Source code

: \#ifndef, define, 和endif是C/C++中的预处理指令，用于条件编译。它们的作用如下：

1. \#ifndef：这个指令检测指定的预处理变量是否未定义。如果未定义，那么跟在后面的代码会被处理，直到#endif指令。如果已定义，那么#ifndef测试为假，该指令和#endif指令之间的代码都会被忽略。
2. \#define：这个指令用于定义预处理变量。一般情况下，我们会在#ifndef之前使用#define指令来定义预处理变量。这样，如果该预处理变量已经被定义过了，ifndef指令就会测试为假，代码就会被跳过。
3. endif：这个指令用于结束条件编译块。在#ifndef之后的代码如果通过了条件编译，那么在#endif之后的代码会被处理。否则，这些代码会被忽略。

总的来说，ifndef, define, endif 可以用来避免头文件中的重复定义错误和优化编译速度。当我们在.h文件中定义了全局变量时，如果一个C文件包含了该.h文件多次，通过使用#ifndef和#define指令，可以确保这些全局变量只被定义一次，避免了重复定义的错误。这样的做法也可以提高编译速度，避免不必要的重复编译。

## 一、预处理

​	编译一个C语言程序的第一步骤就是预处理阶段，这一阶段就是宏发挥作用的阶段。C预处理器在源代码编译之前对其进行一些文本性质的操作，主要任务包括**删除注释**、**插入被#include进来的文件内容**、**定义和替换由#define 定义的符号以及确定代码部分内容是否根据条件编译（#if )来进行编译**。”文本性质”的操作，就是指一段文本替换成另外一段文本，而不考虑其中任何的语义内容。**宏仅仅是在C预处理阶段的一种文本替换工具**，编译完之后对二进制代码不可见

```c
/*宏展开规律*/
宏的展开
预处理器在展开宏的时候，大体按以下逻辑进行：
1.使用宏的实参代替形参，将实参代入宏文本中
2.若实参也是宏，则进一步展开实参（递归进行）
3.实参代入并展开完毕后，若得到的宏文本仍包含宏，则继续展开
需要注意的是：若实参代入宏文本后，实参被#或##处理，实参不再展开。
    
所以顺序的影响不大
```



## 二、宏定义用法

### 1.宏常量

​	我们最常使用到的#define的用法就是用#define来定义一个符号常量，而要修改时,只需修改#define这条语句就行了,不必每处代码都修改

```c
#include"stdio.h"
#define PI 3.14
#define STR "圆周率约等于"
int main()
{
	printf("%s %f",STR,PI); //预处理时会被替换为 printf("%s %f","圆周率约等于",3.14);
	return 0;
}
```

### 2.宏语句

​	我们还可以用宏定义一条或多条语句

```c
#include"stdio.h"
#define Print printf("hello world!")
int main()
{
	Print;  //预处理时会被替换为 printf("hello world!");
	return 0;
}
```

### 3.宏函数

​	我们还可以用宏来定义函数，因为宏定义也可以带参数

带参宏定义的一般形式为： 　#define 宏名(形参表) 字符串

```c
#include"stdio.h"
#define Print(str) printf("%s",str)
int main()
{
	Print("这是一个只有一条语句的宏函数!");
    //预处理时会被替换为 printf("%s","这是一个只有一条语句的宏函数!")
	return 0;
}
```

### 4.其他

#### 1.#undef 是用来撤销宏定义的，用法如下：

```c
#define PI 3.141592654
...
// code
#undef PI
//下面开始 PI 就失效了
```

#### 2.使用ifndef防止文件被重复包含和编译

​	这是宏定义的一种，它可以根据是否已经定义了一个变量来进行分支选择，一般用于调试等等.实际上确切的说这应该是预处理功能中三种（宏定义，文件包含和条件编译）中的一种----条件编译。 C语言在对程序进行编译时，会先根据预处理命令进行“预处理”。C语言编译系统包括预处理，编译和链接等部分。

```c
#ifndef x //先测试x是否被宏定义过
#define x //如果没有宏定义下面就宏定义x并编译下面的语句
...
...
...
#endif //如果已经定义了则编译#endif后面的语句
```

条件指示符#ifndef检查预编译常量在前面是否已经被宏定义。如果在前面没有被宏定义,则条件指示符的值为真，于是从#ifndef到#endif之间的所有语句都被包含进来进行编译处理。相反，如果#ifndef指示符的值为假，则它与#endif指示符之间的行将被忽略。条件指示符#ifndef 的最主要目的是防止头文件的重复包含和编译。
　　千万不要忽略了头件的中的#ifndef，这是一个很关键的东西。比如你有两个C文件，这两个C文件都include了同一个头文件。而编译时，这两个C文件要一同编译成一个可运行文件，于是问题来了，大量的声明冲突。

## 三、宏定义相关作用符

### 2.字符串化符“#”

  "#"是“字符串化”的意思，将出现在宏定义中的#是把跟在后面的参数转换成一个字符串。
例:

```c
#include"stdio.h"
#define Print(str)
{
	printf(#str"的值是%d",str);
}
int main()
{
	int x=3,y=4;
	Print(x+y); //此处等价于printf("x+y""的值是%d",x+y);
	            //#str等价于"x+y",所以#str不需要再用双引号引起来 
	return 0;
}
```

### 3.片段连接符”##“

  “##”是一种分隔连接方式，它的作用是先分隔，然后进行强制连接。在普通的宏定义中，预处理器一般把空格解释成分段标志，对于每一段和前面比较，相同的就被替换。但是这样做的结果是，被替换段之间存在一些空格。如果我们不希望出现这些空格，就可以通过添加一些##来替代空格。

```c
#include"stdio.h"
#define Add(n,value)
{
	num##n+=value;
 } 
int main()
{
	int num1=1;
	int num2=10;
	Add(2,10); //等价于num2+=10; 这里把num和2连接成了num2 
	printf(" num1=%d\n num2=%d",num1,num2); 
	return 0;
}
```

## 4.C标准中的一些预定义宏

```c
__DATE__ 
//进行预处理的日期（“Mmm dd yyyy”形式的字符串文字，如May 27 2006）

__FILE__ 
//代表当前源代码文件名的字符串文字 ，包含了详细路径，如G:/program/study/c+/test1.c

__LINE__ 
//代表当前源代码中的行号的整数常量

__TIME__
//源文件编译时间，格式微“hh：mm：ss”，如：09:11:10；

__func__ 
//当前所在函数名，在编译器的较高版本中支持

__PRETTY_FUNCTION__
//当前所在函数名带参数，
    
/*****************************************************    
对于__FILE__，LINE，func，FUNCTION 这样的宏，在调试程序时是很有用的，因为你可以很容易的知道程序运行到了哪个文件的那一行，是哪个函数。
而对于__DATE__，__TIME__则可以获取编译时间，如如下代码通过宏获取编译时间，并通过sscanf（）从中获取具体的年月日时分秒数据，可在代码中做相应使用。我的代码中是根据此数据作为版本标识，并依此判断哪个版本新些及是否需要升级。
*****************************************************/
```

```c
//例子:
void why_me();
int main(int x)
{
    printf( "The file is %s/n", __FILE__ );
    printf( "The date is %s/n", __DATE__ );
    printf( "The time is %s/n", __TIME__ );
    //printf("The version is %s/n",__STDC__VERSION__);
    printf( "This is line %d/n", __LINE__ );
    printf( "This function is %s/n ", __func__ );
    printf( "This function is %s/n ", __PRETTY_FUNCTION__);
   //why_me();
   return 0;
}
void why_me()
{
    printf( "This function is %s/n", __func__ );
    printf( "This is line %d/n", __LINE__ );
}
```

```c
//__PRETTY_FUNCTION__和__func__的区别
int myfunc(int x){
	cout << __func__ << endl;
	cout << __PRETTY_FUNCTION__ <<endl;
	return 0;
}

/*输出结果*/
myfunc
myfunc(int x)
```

--------

▶ [WHAT THE TASK REQUIRES] Bring together each line above where the string "圆周率约等于" turns up.

▶ [YOUR SOLUTION]
#define STR "圆周率约等于"
	printf("%s %f",STR,PI); //预处理时会被替换为 printf("%s %f","圆周率约等于",3.14);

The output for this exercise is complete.